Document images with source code

*** Block opens ***

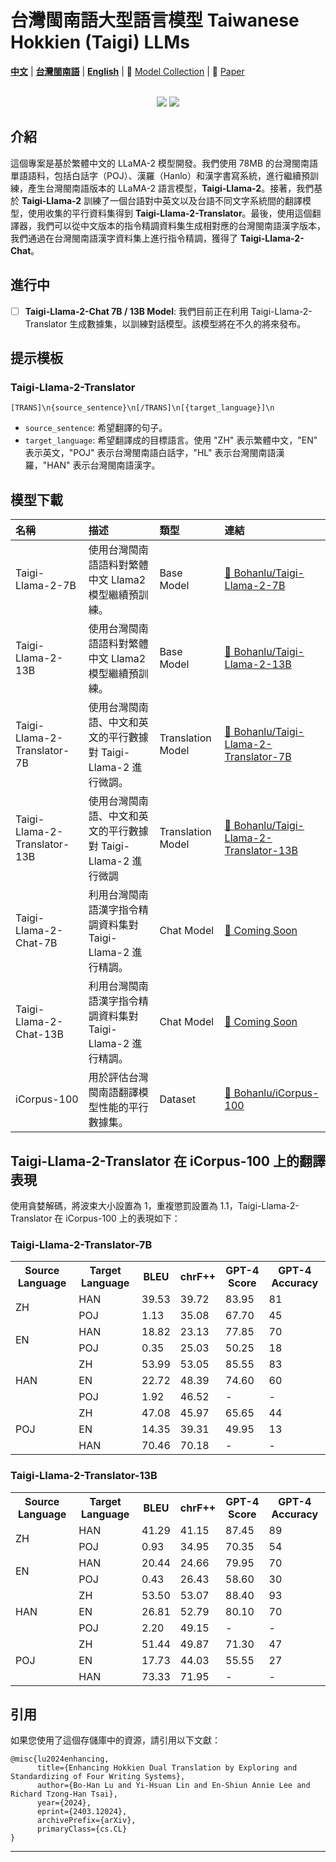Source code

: # 台灣閩南語大型語言模型 Taiwanese Hokkien (Taigi) LLMs

[**中文**](./README_ZH.md) | [**台灣閩南語**](./README_HAN.md) | [**English**](./README.md) | 🤗 <a href="https://huggingface.co/collections/Bohanlu/taiwanese-hokkien-llm-6614ba7456e6789bc2f10ca0" target="_blank">Model Collection</a> | 📜 <a href="https://arxiv.org/abs/2403.12024" target="_blank">Paper</a>
<br>
<!-- <p align="center">
<img src="https://dummyimage.com/800x800/000/faf" width="100"> <br/>
</p> -->

<p align="center">
    <br>
        <img src="https://img.shields.io/badge/Code_License-MIT-blue"></a>
        <img src="https://img.shields.io/badge/Data%20License-CC%20By%20NC%204.0-red.svg"></a>
    <br/>
</p>

## 介紹

這個專案是基於繁體中文的 LLaMA-2 模型開發。我們使用 78MB 的台灣閩南語單語語料，包括白話字（POJ）、漢羅（Hanlo）和漢字書寫系統，進行繼續預訓練，產生台灣閩南語版本的 LLaMA-2 語言模型，**Taigi-Llama-2**。接著，我們基於 **Taigi-Llama-2** 訓練了一個台語對中英文以及台語不同文字系統間的翻譯模型，使用收集的平行資料集得到 **Taigi-Llama-2-Translator**。最後，使用這個翻譯器，我們可以從中文版本的指令精調資料集生成相對應的台灣閩南語漢字版本，我們通過在台灣閩南語漢字資料集上進行指令精調，獲得了 **Taigi-Llama-2-Chat**。

## 進行中

- [ ] **Taigi-Llama-2-Chat 7B / 13B Model**: 我們目前正在利用 Taigi-Llama-2-Translator 生成數據集，以訓練對話模型。該模型將在不久的將來發布。

## 提示模板
### Taigi-Llama-2-Translator
```
[TRANS]\n{source_sentence}\n[/TRANS]\n[{target_language}]\n
```
- `source_sentence`: 希望翻譯的句子。
- `target_language`: 希望翻譯成的目標語言。使用 "ZH" 表示繁體中文，"EN" 表示英文，"POJ" 表示台灣閩南語白話字，"HL" 表示台灣閩南語漢羅，"HAN" 表示台灣閩南語漢字。

## 模型下載

| 名稱 | 描述 | 類型 | 連結 |
| :--- | :---| :--- | :--- |
| Taigi-Llama-2-7B | 使用台灣閩南語語料對繁體中文 Llama2 模型繼續預訓練。 | Base Model | [🤗 Bohanlu/Taigi-Llama-2-7B](https://huggingface.co/Bohanlu/Taigi-Llama-2-7B) |
| Taigi-Llama-2-13B | 使用台灣閩南語語料對繁體中文 Llama2 模型繼續預訓練。 | Base Model | [🤗 Bohanlu/Taigi-Llama-2-13B](https://huggingface.co/Bohanlu/Taigi-Llama-2-13B) | 
| Taigi-Llama-2-Translator-7B | 使用台灣閩南語、中文和英文的平行數據對 Taigi-Llama-2 進行微調。 | Translation Model | [🤗 Bohanlu/Taigi-Llama-2-Translator-7B](https://huggingface.co/Bohanlu/Taigi-Llama-2-Translator-7B) |
| Taigi-Llama-2-Translator-13B | 使用台灣閩南語、中文和英文的平行數據對 Taigi-Llama-2 進行微調 | Translation Model | [🤗 Bohanlu/Taigi-Llama-2-Translator-13B](https://huggingface.co/Bohanlu/Taigi-Llama-2-Translator-13B) |
| Taigi-Llama-2-Chat-7B | 利用台灣閩南語漢字指令精調資料集對 Taigi-Llama-2 進行精調。 | Chat Model | [🔨 Coming Soon](#) |
| Taigi-Llama-2-Chat-13B | 利用台灣閩南語漢字指令精調資料集對 Taigi-Llama-2 進行精調。 | Chat Model | [🔨 Coming Soon](#) |
| iCorpus-100 | 用於評估台灣閩南語翻譯模型性能的平行數據集。 | Dataset | [🤗 Bohanlu/iCorpus-100](https://huggingface.co/Bohanlu/iCorpus-100) |


## Taigi-Llama-2-Translator 在 iCorpus-100 上的翻譯表現
使用貪婪解碼，將波束大小設置為 1，重複懲罰設置為 1.1，Taigi-Llama-2-Translator 在 iCorpus-100 上的表現如下：

### Taigi-Llama-2-Translator-7B
<table>
  <tr>
    <th>Source Language</th>
    <th>Target Language</th>
    <th>BLEU</th>
    <th>chrF++</th>
    <th>GPT-4 Score</th>
    <th>GPT-4 Accuracy</th>
  </tr>
  <tr>
    <td rowspan="2">ZH</td>
    <td>HAN</td>
    <td>39.53</td>
    <td>39.72</td>
    <td>83.95</td>
    <td>81</td>
  </tr>
  <tr>
    <td>POJ</td>
    <td>1.13</td>
    <td>35.08</td>
    <td>67.70</td>
    <td>45</td>
  </tr>
  <tr>
    <td rowspan="2">EN</td>
    <td>HAN</td>
    <td>18.82</td>
    <td>23.13</td>
    <td>77.85</td>
    <td>70</td>
  </tr>
  <tr>
    <td>POJ</td>
    <td>0.35</td>
    <td>25.03</td>
    <td>50.25</td>
    <td>18</td>
  </tr>
  <tr>
    <td rowspan="3">HAN</td>
    <td>ZH</td>
    <td>53.99</td>
    <td>53.05</td>
    <td>85.55</td>
    <td>83</td>
  </tr>
  <tr>
    <td>EN</td>
    <td>22.72</td>
    <td>48.39</td>
    <td>74.60</td>
    <td>60</td>
  </tr>
  <tr>
    <td>POJ</td>
    <td>1.92</td>
    <td>46.52</td>
    <td>-</td>
    <td>-</td>
  </tr>
  <tr>
    <td rowspan="3">POJ</td>
    <td>ZH</td>
    <td>47.08</td>
    <td>45.97</td>
    <td>65.65</td>
    <td>44</td>
  </tr>
  <tr>
    <td>EN</td>
    <td>14.35</td>
    <td>39.31</td>
    <td>49.95</td>
    <td>13</td>
  </tr>
  <tr>
    <td>HAN</td>
    <td>70.46</td>
    <td>70.18</td>
    <td>-</td>
    <td>-</td>
  </tr>
</table>



### Taigi-Llama-2-Translator-13B
<table>
  <tr>
    <th>Source Language</th>
    <th>Target Language</th>
    <th>BLEU</th>
    <th>chrF++</th>
    <th>GPT-4 Score</th>
    <th>GPT-4 Accuracy</th>
  </tr>
  <tr>
    <td rowspan="2">ZH</td>
    <td>HAN</td>
    <td>41.29</td>
    <td>41.15</td>
    <td>87.45</td>
    <td>89</td>
  </tr>
  <tr>
    <td>POJ</td>
    <td>0.93</td>
    <td>34.95</td>
    <td>70.35</td>
    <td>54</td>
  </tr>
  <tr>
    <td rowspan="2">EN</td>
    <td>HAN</td>
    <td>20.44</td>
    <td>24.66</td>
    <td>79.95</td>
    <td>70</td>
  </tr>
  <tr>
    <td>POJ</td>
    <td>0.43</td>
    <td>26.43</td>
    <td>58.60</td>
    <td>30</td>
  </tr>
  <tr>
    <td rowspan="3">HAN</td>
    <td>ZH</td>
    <td>53.50</td>
    <td>53.07</td>
    <td>88.40</td>
    <td>93</td>
  </tr>
  <tr>
    <td>EN</td>
    <td>26.81</td>
    <td>52.79</td>
    <td>80.10</td>
    <td>70</td>
  </tr>
  <tr>
    <td>POJ</td>
    <td>2.20</td>
    <td>49.15</td>
    <td>-</td>
    <td>-</td>
  </tr>
  <tr>
    <td rowspan="3">POJ</td>
    <td>ZH</td>
    <td>51.44</td>
    <td>49.87</td>
    <td>71.30</td>
    <td>47</td>
  </tr>
  <tr>
    <td>EN</td>
    <td>17.73</td>
    <td>44.03</td>
    <td>55.55</td>
    <td>27</td>
  </tr>
  <tr>
    <td>HAN</td>
    <td>73.33</td>
    <td>71.95</td>
    <td>-</td>
    <td>-</td>
  </tr>
</table>

## 引用
如果您使用了這個存儲庫中的資源，請引用以下文獻：

```
@misc{lu2024enhancing,
      title={Enhancing Hokkien Dual Translation by Exploring and Standardizing of Four Writing Systems}, 
      author={Bo-Han Lu and Yi-Hsuan Lin and En-Shiun Annie Lee and Richard Tzong-Han Tsai},
      year={2024},
      eprint={2403.12024},
      archivePrefix={arXiv},
      primaryClass={cs.CL}
}
```
---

*** Block closes ***

Find the word "Coming" in the entries above, then copy each line that holds it.

• [Final answer]:
| Taigi-Llama-2-Chat-7B | 利用台灣閩南語漢字指令精調資料集對 Taigi-Llama-2 進行精調。 | Chat Model | [🔨 Coming Soon](#) |
| Taigi-Llama-2-Chat-13B | 利用台灣閩南語漢字指令精調資料集對 Taigi-Llama-2 進行精調。 | Chat Model | [🔨 Coming Soon](#) |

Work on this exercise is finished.